Two more updates from readers –
1. The reader whose client hadn’t paid her yet
Well, a few days after I contacted you, my newspaper client did actually email me back. She responded by clarifying the terms of our contract, that although I sent my full invoice at the beginning of the month, she would pay it in bi-weekly installments, starting the next week. (I think this might be because they do not have very much money themselves, which you’ll see later in the story.)
So the week of Christmas, I got my first paycheck, which was about one-fifth of my total invoiced amount. I went and deposited in my bank account. Two weeks have passed and I was supposed to get another paycheck by now, but I haven’t yet. I thought it was weird but I figured maybe I’ll get it today or tomorrow?
I went online and checked my banking account. There was no money in there. What? I checked my banking history. The check from the newspaper had bounced … and I had been charged outrageous fees. I couldn’t believe it! It was such a paltry sum of money, and it got rejected for insufficient funds.
So right now I’m trying to figure out how to navigate this situation. Of course, I want to ask her for my money, plus the fees my bank hit me with. But I don’t really want a check because I have no guarantee it’s not going to bounce again. Also, in my contract it says I get paid biweekly by check, but I would like that to be reevaluated if this is an issue for them. Ugh, I hate this!
2. The reader with a jerky manager in an unsafe workspace (#6 at the link)
I wrote to you originally back in 2012 about an awful manager and some pretty horrifying work conditions.
I really, truly wanted to thank you and your readers for the responses. Seeing what they had to say really made me take a good look at how terrible the place I was at actually was.
I stuck around for about 6 months after sending in my question, but things really just got way out of control. We found out my manager had actually been diagnosed with bipolar disorder, but refused to take any medication for it, which explains his odd behavior. They started rolling out terrible, sexist policies that forced the women in the office to always wear makeup and have their hair down, otherwise we would be written up. (We couldn’t wear our hair in buns, braids or ponytails, in a call center where we all wore headsets!) The policies were actually so ridiculous I made of copy of it to take home and show everyone. It’s over 11 pages long and just describes exactly what women should look like when we’re on the job. Strangely, however, there were no restrictions on what the men could wear/look like. As for the other things, like black mold on the ceiling and rusted fire sprinklers, people put in complaints with OSHA, but from what I hear that still hasn’t been fixed.
However, none of that is what made me actually leave the company. It wasn’t until I was told not to talk to anyone (management, law, coworkers, ect.) about a customer who committed suicide on the property. Without explaining the details of the situation, I had been frantically trying to get security to check on the woman for over 40+ minutes, and when they finally reached her, she had passed. They asked me not to talk about it because had they gotten to her sooner, they actually could have saved her life. The situation they put me in stressed me out so much that my hair started falling out, and I would just cry for hours before going to work, to the point where I would vomit. Just thinking about it today makes my blood boil.

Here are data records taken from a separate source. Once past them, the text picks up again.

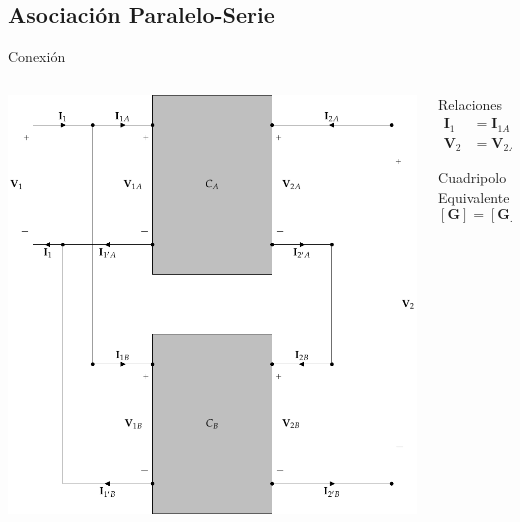 \documentclass[xcolor={usenames,svgnames,dvipsnames}]{beamer}
\begin{document}
\subsection{Asociación Paralelo-Serie}
\label{sec:org96cbb34}
\begin{frame}[label={sec:org9af3c80}]{Conexión}
\begin{columns}
\begin{column}{0.7\columnwidth}
\begin{center}
\includegraphics[height=0.75\textheight]{figs/paralelo-serie.pdf}
\end{center}
\end{column}
\begin{column}{0.35\columnwidth}
\begin{block}{Relaciones}
\begin{align*}
  \mathbf{I}_1 &= \mathbf{I}_{1A} + \mathbf{I}_{1B}\\
  \mathbf{V}_2 &= \mathbf{V}_{2A} + \mathbf{V}_{2B}
\end{align*}
\end{block}

\begin{block}{Cuadripolo Equivalente}
\[
  \boxed{[\mathbf{G}] = [\mathbf{G}_A] + [\mathbf{G}_B]}
\]
\end{block}
\end{column}
\end{columns}
\end{frame}
\end{document}
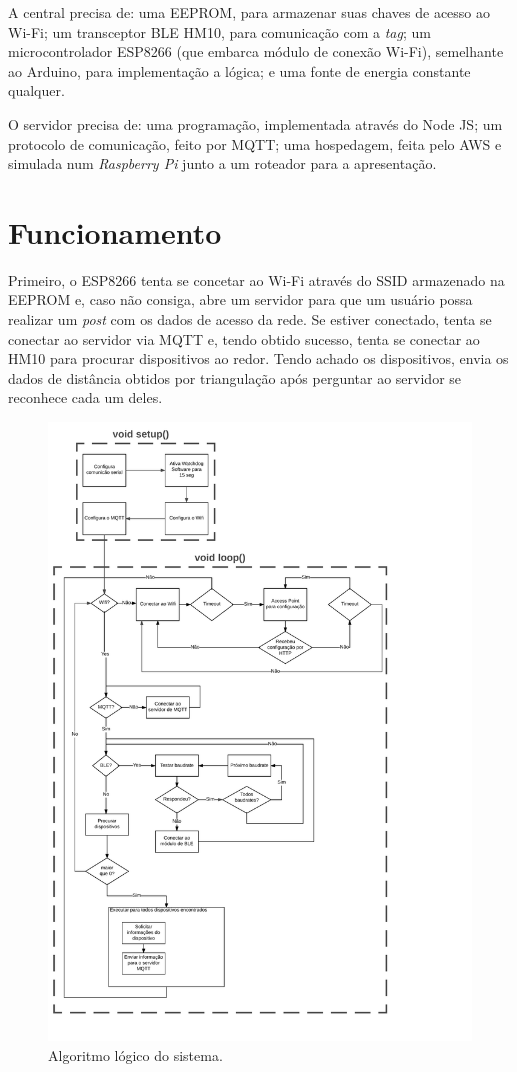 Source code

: \documentclass[
	12pt,				%
	openright,			%
	twoside,			%
	a4paper,			%
	english,			%
	french,				%
	spanish,			%
	brazil				%
	]{abntex2}
\begin{document}
A central precisa de: uma EEPROM, para armazenar suas chaves de acesso ao Wi-Fi; um transceptor BLE HM10, para comunicação com a \emph{tag}; um microcontrolador ESP8266 (que embarca módulo de conexão Wi-Fi), semelhante ao Arduino, para implementação a lógica; e uma fonte de energia constante qualquer.

O servidor precisa de: uma programação, implementada através do Node JS; um protocolo de comunicação, feito por MQTT; uma hospedagem, feita pelo AWS e simulada num \textit{Raspberry Pi} junto a um roteador para a apresentação.

\section{Funcionamento}

Primeiro, o ESP8266 tenta se concetar ao Wi-Fi através do SSID armazenado na EEPROM e, caso não consiga, abre um servidor para que um usuário possa realizar um \emph{post} com os dados de acesso da rede. Se estiver conectado, tenta se conectar ao servidor via MQTT e, tendo obtido sucesso, tenta se conectar ao HM10 para procurar dispositivos ao redor. Tendo achado os dispositivos, envia os dados de distância obtidos por triangulação após perguntar ao servidor se reconhece cada um deles.

\begin{figure}[t]
    \centering
    \includegraphics[width=\linewidth]{block_diagram}
    \caption{Algoritmo lógico do sistema.}
    \label{fig:blocos}
\end{figure}
\end{document}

This will be the only job that I ever quit without notice, which I know is not something I should do, but I went in about 2 hours before my shift and told my manager that I was done. I was without a job for a couple of months, but I had my sanity and dignity back. Now I work at one of the greatest places in the world, a place that actually cares more about its workers’ physical and mental health than just getting the work done. I wish I had listened to everyone’s advice sooner to get out of there, but if nothing else I hope someone out there will see this and realize no job is ever worth suffering over!
I’m forever grateful for your advice on resumes, interviewing, and terrible awful jobs.